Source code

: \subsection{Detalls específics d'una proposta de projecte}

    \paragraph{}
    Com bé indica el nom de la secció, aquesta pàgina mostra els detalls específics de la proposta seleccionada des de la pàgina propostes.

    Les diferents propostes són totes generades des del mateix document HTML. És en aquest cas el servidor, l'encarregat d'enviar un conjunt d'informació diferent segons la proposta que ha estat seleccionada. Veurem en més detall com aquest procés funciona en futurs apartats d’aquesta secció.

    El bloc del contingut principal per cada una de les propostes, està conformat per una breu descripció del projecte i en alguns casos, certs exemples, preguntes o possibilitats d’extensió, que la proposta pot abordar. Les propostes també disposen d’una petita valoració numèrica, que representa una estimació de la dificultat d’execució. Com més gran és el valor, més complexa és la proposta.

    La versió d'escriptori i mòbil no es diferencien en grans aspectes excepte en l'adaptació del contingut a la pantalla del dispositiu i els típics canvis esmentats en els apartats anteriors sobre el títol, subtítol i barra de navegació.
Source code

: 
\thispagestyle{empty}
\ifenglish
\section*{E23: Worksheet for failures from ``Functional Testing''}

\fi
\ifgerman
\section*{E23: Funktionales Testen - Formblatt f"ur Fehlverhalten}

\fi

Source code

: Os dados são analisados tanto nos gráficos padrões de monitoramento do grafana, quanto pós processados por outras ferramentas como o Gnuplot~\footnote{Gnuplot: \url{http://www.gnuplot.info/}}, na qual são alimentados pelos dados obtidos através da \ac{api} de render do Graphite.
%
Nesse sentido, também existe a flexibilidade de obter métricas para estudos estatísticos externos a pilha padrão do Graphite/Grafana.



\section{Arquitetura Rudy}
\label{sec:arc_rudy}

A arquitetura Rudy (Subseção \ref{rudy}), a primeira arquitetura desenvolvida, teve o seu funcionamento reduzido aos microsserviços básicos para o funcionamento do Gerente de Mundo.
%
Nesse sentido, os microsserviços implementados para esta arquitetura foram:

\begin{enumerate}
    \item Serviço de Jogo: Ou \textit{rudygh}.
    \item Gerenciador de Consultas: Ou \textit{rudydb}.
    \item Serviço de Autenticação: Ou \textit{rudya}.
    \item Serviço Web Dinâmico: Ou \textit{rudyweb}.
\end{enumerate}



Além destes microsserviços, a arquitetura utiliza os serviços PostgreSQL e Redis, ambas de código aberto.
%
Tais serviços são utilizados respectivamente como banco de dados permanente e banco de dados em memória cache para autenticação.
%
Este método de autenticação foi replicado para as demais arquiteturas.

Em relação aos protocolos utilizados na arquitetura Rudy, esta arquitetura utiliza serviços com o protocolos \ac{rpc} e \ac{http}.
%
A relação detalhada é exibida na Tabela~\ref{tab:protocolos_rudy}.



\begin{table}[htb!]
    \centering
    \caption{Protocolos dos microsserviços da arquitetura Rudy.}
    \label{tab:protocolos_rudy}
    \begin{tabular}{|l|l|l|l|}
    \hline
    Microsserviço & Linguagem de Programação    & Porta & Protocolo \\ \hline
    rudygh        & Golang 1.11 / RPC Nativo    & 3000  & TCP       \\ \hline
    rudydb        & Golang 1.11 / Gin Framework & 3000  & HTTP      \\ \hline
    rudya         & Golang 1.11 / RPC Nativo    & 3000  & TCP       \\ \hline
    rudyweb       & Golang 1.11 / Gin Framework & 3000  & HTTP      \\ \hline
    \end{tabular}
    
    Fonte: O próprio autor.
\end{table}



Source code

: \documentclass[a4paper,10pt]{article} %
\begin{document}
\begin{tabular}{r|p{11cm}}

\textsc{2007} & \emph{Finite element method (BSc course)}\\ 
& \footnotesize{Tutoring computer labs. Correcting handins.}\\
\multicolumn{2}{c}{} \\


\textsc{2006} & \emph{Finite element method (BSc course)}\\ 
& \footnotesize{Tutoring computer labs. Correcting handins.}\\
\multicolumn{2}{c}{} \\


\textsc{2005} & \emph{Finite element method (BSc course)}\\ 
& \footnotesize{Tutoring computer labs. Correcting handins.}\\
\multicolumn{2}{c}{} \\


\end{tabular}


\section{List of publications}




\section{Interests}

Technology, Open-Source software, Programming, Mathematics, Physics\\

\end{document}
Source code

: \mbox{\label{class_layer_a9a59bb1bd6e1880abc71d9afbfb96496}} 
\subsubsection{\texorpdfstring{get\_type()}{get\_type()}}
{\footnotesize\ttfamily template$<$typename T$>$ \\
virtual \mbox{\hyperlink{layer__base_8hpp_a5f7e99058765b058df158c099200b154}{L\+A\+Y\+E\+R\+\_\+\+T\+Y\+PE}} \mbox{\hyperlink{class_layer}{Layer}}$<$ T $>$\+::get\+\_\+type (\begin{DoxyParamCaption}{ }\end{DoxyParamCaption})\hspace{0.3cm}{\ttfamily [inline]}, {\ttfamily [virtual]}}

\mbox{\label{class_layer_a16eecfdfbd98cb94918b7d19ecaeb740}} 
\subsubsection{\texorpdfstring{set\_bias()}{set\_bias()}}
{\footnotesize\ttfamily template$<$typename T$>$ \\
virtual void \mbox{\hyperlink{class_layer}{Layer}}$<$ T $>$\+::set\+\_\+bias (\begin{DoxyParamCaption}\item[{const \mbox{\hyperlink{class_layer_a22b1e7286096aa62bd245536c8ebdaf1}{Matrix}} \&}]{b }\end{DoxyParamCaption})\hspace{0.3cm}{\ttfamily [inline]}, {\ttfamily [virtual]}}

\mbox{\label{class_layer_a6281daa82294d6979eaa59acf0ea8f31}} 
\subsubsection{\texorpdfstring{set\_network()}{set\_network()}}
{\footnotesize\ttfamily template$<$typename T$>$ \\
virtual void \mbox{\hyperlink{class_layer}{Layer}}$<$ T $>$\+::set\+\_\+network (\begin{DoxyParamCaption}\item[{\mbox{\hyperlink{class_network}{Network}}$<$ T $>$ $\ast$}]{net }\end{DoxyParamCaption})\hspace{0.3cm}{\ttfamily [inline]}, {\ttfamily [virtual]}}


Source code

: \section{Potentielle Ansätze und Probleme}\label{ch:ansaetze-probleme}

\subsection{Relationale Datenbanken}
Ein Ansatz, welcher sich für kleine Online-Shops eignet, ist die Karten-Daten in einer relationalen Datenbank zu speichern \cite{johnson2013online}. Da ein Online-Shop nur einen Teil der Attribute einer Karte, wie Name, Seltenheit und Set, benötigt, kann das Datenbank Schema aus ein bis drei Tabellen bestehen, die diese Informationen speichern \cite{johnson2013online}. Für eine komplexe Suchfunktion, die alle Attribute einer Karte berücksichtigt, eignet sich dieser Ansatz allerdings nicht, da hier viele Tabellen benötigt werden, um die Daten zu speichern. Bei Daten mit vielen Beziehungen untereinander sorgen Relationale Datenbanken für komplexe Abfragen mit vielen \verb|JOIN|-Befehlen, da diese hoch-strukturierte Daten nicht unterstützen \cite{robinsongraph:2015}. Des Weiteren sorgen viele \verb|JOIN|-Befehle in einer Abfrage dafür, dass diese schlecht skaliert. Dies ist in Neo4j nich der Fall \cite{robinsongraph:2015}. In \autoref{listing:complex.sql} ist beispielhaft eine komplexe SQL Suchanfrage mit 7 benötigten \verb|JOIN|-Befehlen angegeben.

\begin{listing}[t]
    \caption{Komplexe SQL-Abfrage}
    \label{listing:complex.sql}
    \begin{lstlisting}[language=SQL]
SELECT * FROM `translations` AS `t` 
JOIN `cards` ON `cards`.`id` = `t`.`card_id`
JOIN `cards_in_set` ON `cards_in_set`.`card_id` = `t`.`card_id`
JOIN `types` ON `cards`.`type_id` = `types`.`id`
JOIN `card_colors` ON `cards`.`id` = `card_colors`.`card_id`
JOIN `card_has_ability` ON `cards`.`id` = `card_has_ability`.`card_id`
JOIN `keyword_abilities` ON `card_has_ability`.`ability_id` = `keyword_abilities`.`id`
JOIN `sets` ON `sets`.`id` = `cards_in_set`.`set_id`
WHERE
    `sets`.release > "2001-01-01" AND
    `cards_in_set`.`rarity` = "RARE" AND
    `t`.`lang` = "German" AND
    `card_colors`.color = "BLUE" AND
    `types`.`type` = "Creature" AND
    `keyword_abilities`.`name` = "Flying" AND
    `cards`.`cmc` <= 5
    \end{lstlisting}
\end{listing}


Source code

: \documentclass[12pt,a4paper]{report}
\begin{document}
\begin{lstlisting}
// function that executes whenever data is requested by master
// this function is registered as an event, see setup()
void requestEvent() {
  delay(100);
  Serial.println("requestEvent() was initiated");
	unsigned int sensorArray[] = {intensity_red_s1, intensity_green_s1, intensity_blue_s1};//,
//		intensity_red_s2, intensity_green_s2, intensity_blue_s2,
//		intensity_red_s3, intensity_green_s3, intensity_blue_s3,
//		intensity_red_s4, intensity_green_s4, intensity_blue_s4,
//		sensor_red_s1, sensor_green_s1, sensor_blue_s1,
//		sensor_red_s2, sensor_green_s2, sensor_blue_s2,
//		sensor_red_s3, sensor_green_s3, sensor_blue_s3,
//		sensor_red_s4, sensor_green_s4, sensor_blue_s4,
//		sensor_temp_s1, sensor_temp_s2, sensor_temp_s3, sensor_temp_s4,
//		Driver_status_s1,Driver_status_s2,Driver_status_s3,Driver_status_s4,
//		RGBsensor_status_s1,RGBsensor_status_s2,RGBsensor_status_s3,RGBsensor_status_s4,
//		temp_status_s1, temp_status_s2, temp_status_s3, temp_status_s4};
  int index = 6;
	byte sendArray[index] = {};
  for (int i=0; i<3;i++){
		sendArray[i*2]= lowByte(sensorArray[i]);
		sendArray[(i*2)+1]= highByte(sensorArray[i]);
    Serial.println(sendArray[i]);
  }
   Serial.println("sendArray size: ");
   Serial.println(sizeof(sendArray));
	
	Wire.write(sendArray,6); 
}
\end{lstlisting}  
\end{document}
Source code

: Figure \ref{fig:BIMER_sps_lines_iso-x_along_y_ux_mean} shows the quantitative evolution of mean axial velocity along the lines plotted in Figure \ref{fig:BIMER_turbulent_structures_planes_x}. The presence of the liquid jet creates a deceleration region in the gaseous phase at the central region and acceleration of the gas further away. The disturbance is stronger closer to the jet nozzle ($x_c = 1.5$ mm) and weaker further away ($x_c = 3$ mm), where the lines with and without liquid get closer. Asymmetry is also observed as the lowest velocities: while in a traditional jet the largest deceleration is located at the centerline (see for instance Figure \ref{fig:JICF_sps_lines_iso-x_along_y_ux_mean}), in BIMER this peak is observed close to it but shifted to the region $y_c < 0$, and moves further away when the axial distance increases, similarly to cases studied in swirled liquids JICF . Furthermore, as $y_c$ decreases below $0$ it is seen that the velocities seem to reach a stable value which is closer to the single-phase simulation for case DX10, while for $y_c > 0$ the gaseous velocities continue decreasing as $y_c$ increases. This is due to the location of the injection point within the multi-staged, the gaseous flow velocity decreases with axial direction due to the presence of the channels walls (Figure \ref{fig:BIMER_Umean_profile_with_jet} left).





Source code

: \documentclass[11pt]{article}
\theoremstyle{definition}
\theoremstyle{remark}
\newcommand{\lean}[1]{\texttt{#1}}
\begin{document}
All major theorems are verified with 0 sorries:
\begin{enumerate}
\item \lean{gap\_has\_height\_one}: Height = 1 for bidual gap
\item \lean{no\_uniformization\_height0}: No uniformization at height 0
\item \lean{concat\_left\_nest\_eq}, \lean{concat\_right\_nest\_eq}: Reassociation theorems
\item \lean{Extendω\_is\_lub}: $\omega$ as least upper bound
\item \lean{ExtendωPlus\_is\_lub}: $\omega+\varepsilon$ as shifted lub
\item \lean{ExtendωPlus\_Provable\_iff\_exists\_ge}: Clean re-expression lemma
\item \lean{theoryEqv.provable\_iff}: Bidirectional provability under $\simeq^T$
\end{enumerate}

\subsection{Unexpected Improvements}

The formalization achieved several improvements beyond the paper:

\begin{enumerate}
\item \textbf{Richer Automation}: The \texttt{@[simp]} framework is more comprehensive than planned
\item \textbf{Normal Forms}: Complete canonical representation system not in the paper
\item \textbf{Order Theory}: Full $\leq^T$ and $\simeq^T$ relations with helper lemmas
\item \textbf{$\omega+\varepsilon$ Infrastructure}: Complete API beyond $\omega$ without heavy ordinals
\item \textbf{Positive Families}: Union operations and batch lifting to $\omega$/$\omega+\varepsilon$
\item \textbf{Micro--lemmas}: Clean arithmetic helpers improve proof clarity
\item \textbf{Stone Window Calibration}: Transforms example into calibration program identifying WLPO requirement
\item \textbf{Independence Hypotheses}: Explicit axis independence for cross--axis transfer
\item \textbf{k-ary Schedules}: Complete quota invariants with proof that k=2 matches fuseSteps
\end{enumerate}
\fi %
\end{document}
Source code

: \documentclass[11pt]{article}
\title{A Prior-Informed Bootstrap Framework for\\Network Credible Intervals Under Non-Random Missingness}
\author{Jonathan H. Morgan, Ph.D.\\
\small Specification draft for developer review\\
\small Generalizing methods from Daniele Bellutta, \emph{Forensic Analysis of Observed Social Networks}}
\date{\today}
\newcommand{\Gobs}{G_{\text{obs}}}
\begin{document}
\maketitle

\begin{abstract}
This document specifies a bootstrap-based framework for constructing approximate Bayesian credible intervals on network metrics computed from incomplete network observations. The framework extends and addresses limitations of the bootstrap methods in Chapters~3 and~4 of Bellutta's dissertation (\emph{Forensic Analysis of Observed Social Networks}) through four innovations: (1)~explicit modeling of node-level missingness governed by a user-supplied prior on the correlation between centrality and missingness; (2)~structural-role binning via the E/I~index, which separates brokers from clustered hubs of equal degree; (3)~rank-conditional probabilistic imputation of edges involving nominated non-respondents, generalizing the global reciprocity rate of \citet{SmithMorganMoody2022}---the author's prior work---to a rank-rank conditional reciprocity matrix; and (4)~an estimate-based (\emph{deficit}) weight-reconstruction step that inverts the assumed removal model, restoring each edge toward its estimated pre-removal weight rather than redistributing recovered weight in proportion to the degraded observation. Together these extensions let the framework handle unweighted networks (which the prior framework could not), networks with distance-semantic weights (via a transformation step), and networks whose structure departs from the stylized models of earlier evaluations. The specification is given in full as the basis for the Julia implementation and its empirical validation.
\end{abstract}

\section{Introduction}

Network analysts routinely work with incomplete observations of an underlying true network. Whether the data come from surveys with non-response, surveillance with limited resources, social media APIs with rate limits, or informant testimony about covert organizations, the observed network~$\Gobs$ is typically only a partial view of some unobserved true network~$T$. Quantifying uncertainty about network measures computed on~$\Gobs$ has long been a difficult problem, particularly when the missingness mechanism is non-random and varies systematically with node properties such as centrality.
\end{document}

* * * * * * * * *

**WHAT YOU NEED TO DO**
Return, word for word, every line from the top of the entries down to the line that holds "Les diferents propostes", both included.

**RESULT OF THE EXERCISE**
Source code

: \subsection{Detalls específics d'una proposta de projecte}

    \paragraph{}
    Com bé indica el nom de la secció, aquesta pàgina mostra els detalls específics de la proposta seleccionada des de la pàgina propostes.

    Les diferents propostes són totes generades des del mateix document HTML. És en aquest cas el servidor, l'encarregat d'enviar un conjunt d'informació diferent segons la proposta que ha estat seleccionada. Veurem en més detall com aquest procés funciona en futurs apartats d’aquesta secció.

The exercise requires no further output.